* **TRY IT**:
Keep every line in which "ONNX" occurs and drop the rest of the data.

Source texts of formatted documents:

---+---

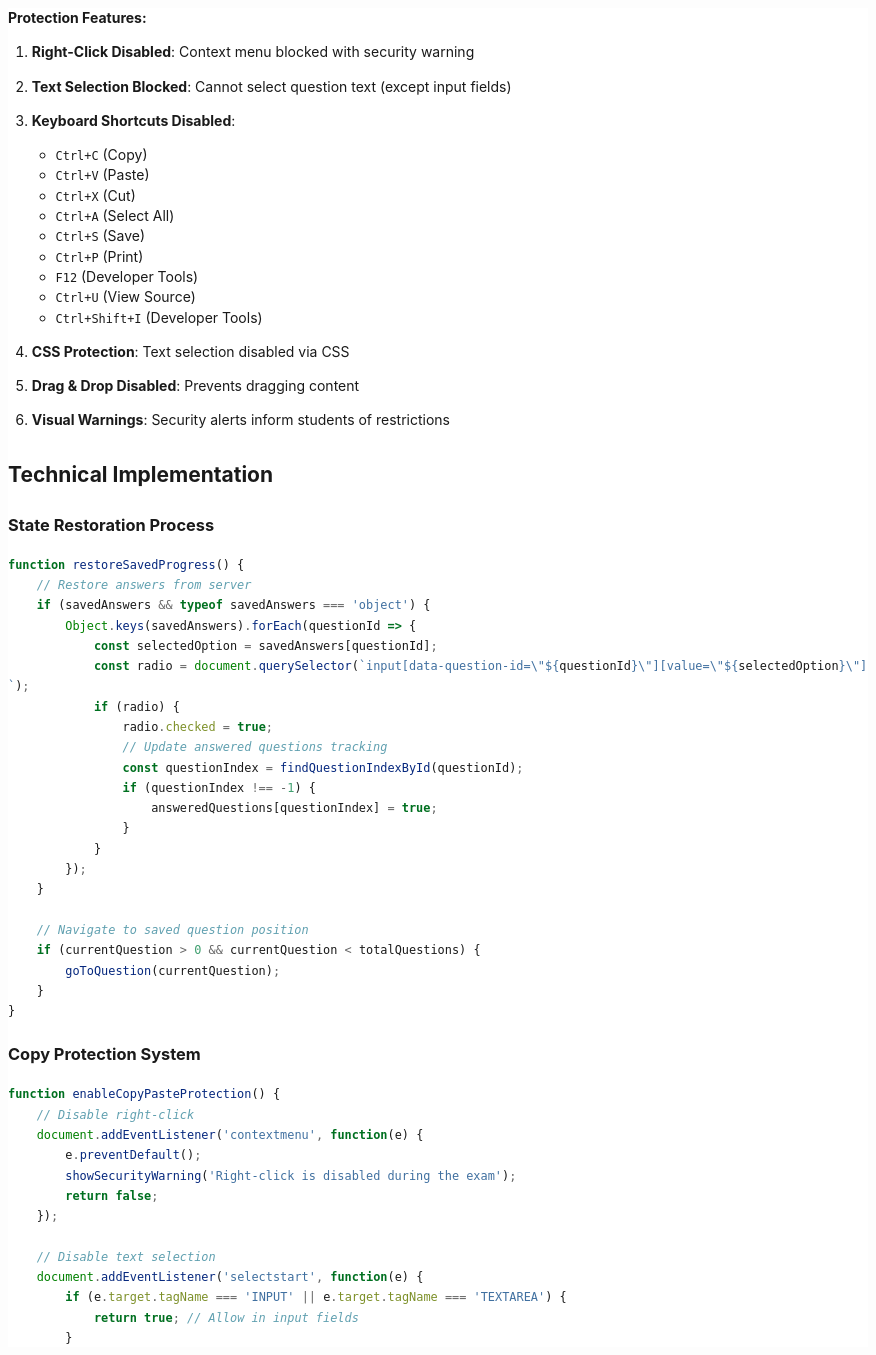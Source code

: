 **Protection Features:**
1. **Right-Click Disabled**: Context menu blocked with security warning
2. **Text Selection Blocked**: Cannot select question text (except input fields)
3. **Keyboard Shortcuts Disabled**:
   - `Ctrl+C` (Copy)
   - `Ctrl+V` (Paste) 
   - `Ctrl+X` (Cut)
   - `Ctrl+A` (Select All)
   - `Ctrl+S` (Save)
   - `Ctrl+P` (Print)
   - `F12` (Developer Tools)
   - `Ctrl+U` (View Source)
   - `Ctrl+Shift+I` (Developer Tools)

4. **CSS Protection**: Text selection disabled via CSS
5. **Drag & Drop Disabled**: Prevents dragging content
6. **Visual Warnings**: Security alerts inform students of restrictions

## Technical Implementation

### State Restoration Process

```javascript
function restoreSavedProgress() {
    // Restore answers from server
    if (savedAnswers && typeof savedAnswers === 'object') {
        Object.keys(savedAnswers).forEach(questionId => {
            const selectedOption = savedAnswers[questionId];
            const radio = document.querySelector(`input[data-question-id=\"${questionId}\"][value=\"${selectedOption}\"]`);
            if (radio) {
                radio.checked = true;
                // Update answered questions tracking
                const questionIndex = findQuestionIndexById(questionId);
                if (questionIndex !== -1) {
                    answeredQuestions[questionIndex] = true;
                }
            }
        });
    }
    
    // Navigate to saved question position
    if (currentQuestion > 0 && currentQuestion < totalQuestions) {
        goToQuestion(currentQuestion);
    }
}
```

### Copy Protection System

```javascript
function enableCopyPasteProtection() {
    // Disable right-click
    document.addEventListener('contextmenu', function(e) {
        e.preventDefault();
        showSecurityWarning('Right-click is disabled during the exam');
        return false;
    });
    
    // Disable text selection
    document.addEventListener('selectstart', function(e) {
        if (e.target.tagName === 'INPUT' || e.target.tagName === 'TEXTAREA') {
            return true; // Allow in input fields
        }
```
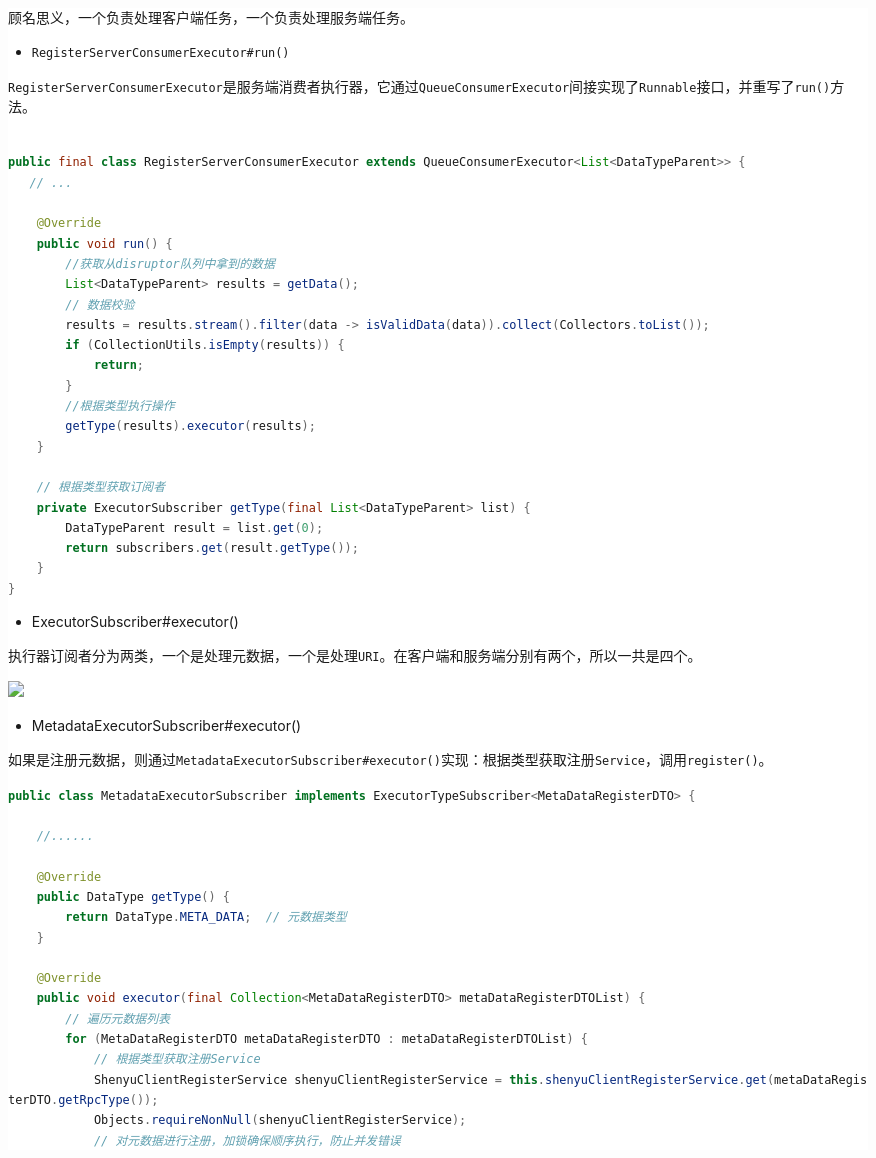 顾名思义，一个负责处理客户端任务，一个负责处理服务端任务。



- `RegisterServerConsumerExecutor#run()`

`RegisterServerConsumerExecutor`是服务端消费者执行器，它通过`QueueConsumerExecutor`间接实现了`Runnable`接口，并重写了`run()`方法。


```java

public final class RegisterServerConsumerExecutor extends QueueConsumerExecutor<List<DataTypeParent>> {
   // ...

    @Override
    public void run() {
        //获取从disruptor队列中拿到的数据
        List<DataTypeParent> results = getData();
        // 数据校验
        results = results.stream().filter(data -> isValidData(data)).collect(Collectors.toList());
        if (CollectionUtils.isEmpty(results)) {
            return;
        }
        //根据类型执行操作
        getType(results).executor(results);
    }
    
    // 根据类型获取订阅者
    private ExecutorSubscriber getType(final List<DataTypeParent> list) {
        DataTypeParent result = list.get(0);
        return subscribers.get(result.getType());
    }
}

```



- ExecutorSubscriber#executor()

执行器订阅者分为两类，一个是处理元数据，一个是处理`URI`。在客户端和服务端分别有两个，所以一共是四个。

![](https://qiniu.midnight2104.com/20211122/executor-subscriber.png)



- MetadataExecutorSubscriber#executor()

如果是注册元数据，则通过`MetadataExecutorSubscriber#executor()`实现：根据类型获取注册`Service`，调用`register()`。

```java
public class MetadataExecutorSubscriber implements ExecutorTypeSubscriber<MetaDataRegisterDTO> {
 
    //......

    @Override
    public DataType getType() {
        return DataType.META_DATA;  // 元数据类型
    }

    @Override
    public void executor(final Collection<MetaDataRegisterDTO> metaDataRegisterDTOList) {
        // 遍历元数据列表
        for (MetaDataRegisterDTO metaDataRegisterDTO : metaDataRegisterDTOList) {
            // 根据类型获取注册Service
            ShenyuClientRegisterService shenyuClientRegisterService = this.shenyuClientRegisterService.get(metaDataRegisterDTO.getRpcType());
            Objects.requireNonNull(shenyuClientRegisterService);
            // 对元数据进行注册，加锁确保顺序执行，防止并发错误
```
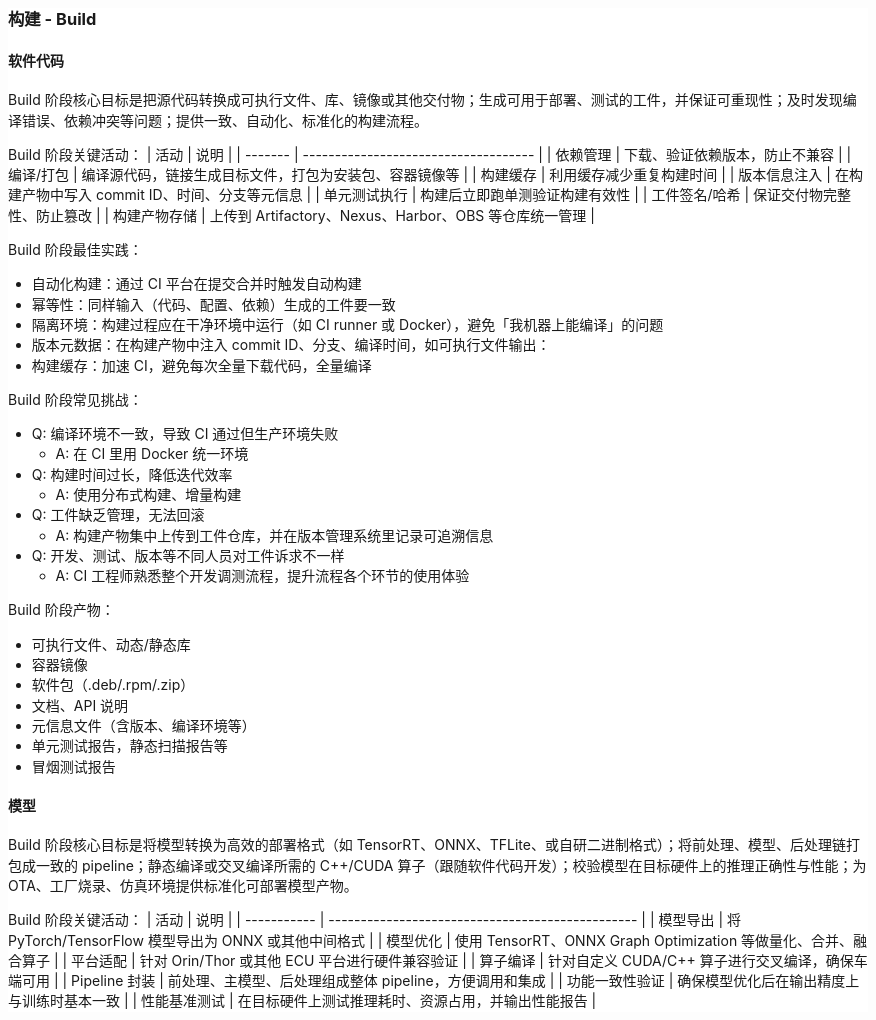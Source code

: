 ### 构建 - Build

#### 软件代码 
Build 阶段核心目标是把源代码转换成可执行文件、库、镜像或其他交付物；生成可用于部署、测试的工件，并保证可重现性；及时发现编译错误、依赖冲突等问题；提供一致、自动化、标准化的构建流程。

Build 阶段关键活动：
| 活动      | 说明                                   |
| ------- | ------------------------------------ |
| 依赖管理    | 下载、验证依赖版本，防止不兼容                      |
| 编译/打包   | 编译源代码，链接生成目标文件，打包为安装包、容器镜像等          |
| 构建缓存    | 利用缓存减少重复构建时间                         |
| 版本信息注入  | 在构建产物中写入 commit ID、时间、分支等元信息         |
| 单元测试执行  | 构建后立即跑单测验证构建有效性                      |
| 工件签名/哈希 | 保证交付物完整性、防止篡改                        |
| 构建产物存储  | 上传到 Artifactory、Nexus、Harbor、OBS 等仓库统一管理 |

Build 阶段最佳实践：
- 自动化构建：通过 CI 平台在提交合并时触发自动构建
- 幂等性：同样输入（代码、配置、依赖）生成的工件要一致
- 隔离环境：构建过程应在干净环境中运行（如 CI runner 或 Docker），避免「我机器上能编译」的问题
- 版本元数据：在构建产物中注入 commit ID、分支、编译时间，如可执行文件输出：
- 构建缓存：加速 CI，避免每次全量下载代码，全量编译

Build 阶段常见挑战：
- Q: 编译环境不一致，导致 CI 通过但生产环境失败
    - A: 在 CI 里用 Docker 统一环境
- Q: 构建时间过长，降低迭代效率
    - A: 使用分布式构建、增量构建
- Q: 工件缺乏管理，无法回滚
    - A: 构建产物集中上传到工件仓库，并在版本管理系统里记录可追溯信息
- Q: 开发、测试、版本等不同人员对工件诉求不一样
    - A: CI 工程师熟悉整个开发调测流程，提升流程各个环节的使用体验

Build 阶段产物：
- 可执行文件、动态/静态库
- 容器镜像
- 软件包（.deb/.rpm/.zip）
- 文档、API 说明
- 元信息文件（含版本、编译环境等）
- 单元测试报告，静态扫描报告等
- 冒烟测试报告

#### 模型 
Build 阶段核心目标是将模型转换为高效的部署格式（如 TensorRT、ONNX、TFLite、或自研二进制格式）；将前处理、模型、后处理链打包成一致的 pipeline；静态编译或交叉编译所需的 C++/CUDA 算子（跟随软件代码开发）；校验模型在目标硬件上的推理正确性与性能；为 OTA、工厂烧录、仿真环境提供标准化可部署模型产物。

Build 阶段关键活动：
| 活动          | 说明                                               |
| ----------- | ------------------------------------------------ |
| 模型导出        | 将 PyTorch/TensorFlow 模型导出为 ONNX 或其他中间格式          |
| 模型优化        | 使用 TensorRT、ONNX Graph Optimization 等做量化、合并、融合算子 |
| 平台适配        | 针对 Orin/Thor 或其他 ECU 平台进行硬件兼容验证                  |
| 算子编译        | 针对自定义 CUDA/C++ 算子进行交叉编译，确保车端可用               |
| Pipeline 封装 | 前处理、主模型、后处理组成整体 pipeline，方便调用和集成            |
| 功能一致性验证     | 确保模型优化后在输出精度上与训练时基本一致                    |
| 性能基准测试      | 在目标硬件上测试推理耗时、资源占用，并输出性能报告              |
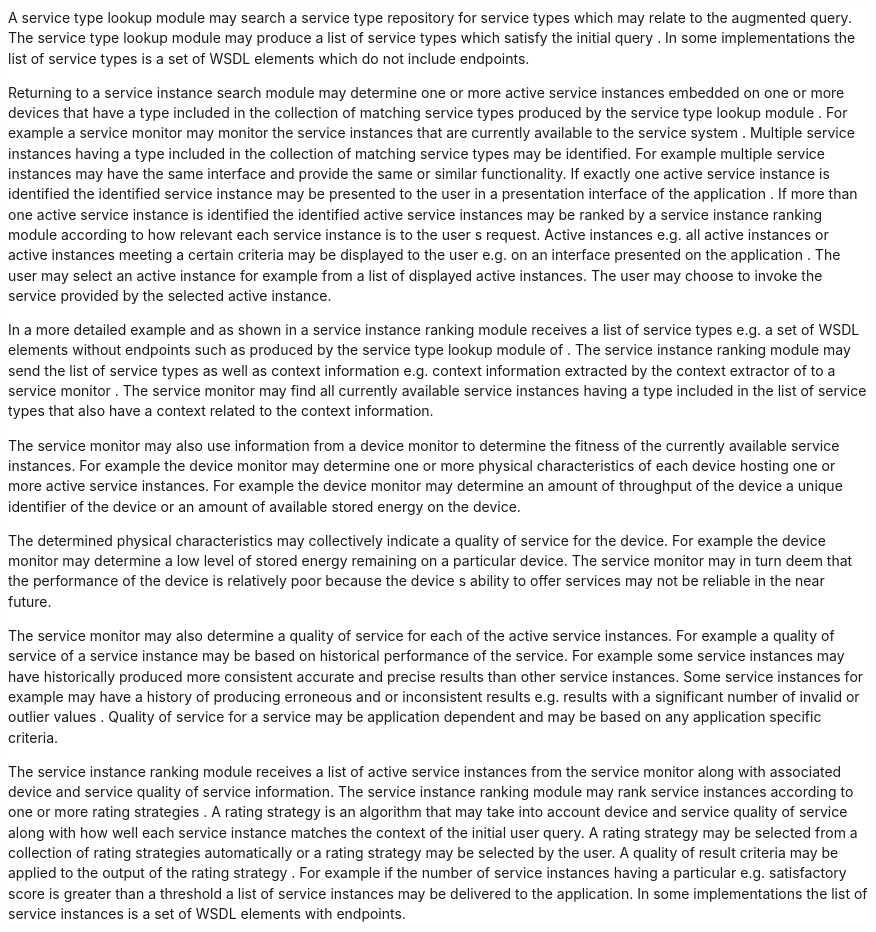 A service type lookup module may search a service type repository for service types which may relate to the augmented query. The service type lookup module may produce a list of service types which satisfy the initial query . In some implementations the list of service types is a set of WSDL elements which do not include endpoints.

Returning to a service instance search module may determine one or more active service instances embedded on one or more devices that have a type included in the collection of matching service types produced by the service type lookup module . For example a service monitor may monitor the service instances that are currently available to the service system . Multiple service instances having a type included in the collection of matching service types may be identified. For example multiple service instances may have the same interface and provide the same or similar functionality. If exactly one active service instance is identified the identified service instance may be presented to the user in a presentation interface of the application . If more than one active service instance is identified the identified active service instances may be ranked by a service instance ranking module according to how relevant each service instance is to the user s request. Active instances e.g. all active instances or active instances meeting a certain criteria may be displayed to the user e.g. on an interface presented on the application . The user may select an active instance for example from a list of displayed active instances. The user may choose to invoke the service provided by the selected active instance.

In a more detailed example and as shown in a service instance ranking module receives a list of service types e.g. a set of WSDL elements without endpoints such as produced by the service type lookup module of . The service instance ranking module may send the list of service types as well as context information e.g. context information extracted by the context extractor of to a service monitor . The service monitor may find all currently available service instances having a type included in the list of service types that also have a context related to the context information.

The service monitor may also use information from a device monitor to determine the fitness of the currently available service instances. For example the device monitor may determine one or more physical characteristics of each device hosting one or more active service instances. For example the device monitor may determine an amount of throughput of the device a unique identifier of the device or an amount of available stored energy on the device.

The determined physical characteristics may collectively indicate a quality of service for the device. For example the device monitor may determine a low level of stored energy remaining on a particular device. The service monitor may in turn deem that the performance of the device is relatively poor because the device s ability to offer services may not be reliable in the near future.

The service monitor may also determine a quality of service for each of the active service instances. For example a quality of service of a service instance may be based on historical performance of the service. For example some service instances may have historically produced more consistent accurate and precise results than other service instances. Some service instances for example may have a history of producing erroneous and or inconsistent results e.g. results with a significant number of invalid or outlier values . Quality of service for a service may be application dependent and may be based on any application specific criteria.

The service instance ranking module receives a list of active service instances from the service monitor along with associated device and service quality of service information. The service instance ranking module may rank service instances according to one or more rating strategies . A rating strategy is an algorithm that may take into account device and service quality of service along with how well each service instance matches the context of the initial user query. A rating strategy may be selected from a collection of rating strategies automatically or a rating strategy may be selected by the user. A quality of result criteria may be applied to the output of the rating strategy . For example if the number of service instances having a particular e.g. satisfactory score is greater than a threshold a list of service instances may be delivered to the application. In some implementations the list of service instances is a set of WSDL elements with endpoints.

---+---

* **EXERCISE RESULT**:
Build 阶段核心目标是将模型转换为高效的部署格式（如 TensorRT、ONNX、TFLite、或自研二进制格式）；将前处理、模型、后处理链打包成一致的 pipeline；静态编译或交叉编译所需的 C++/CUDA 算子（跟随软件代码开发）；校验模型在目标硬件上的推理正确性与性能；为 OTA、工厂烧录、仿真环境提供标准化可部署模型产物。
| 模型导出        | 将 PyTorch/TensorFlow 模型导出为 ONNX 或其他中间格式          |
| 模型优化        | 使用 TensorRT、ONNX Graph Optimization 等做量化、合并、融合算子 |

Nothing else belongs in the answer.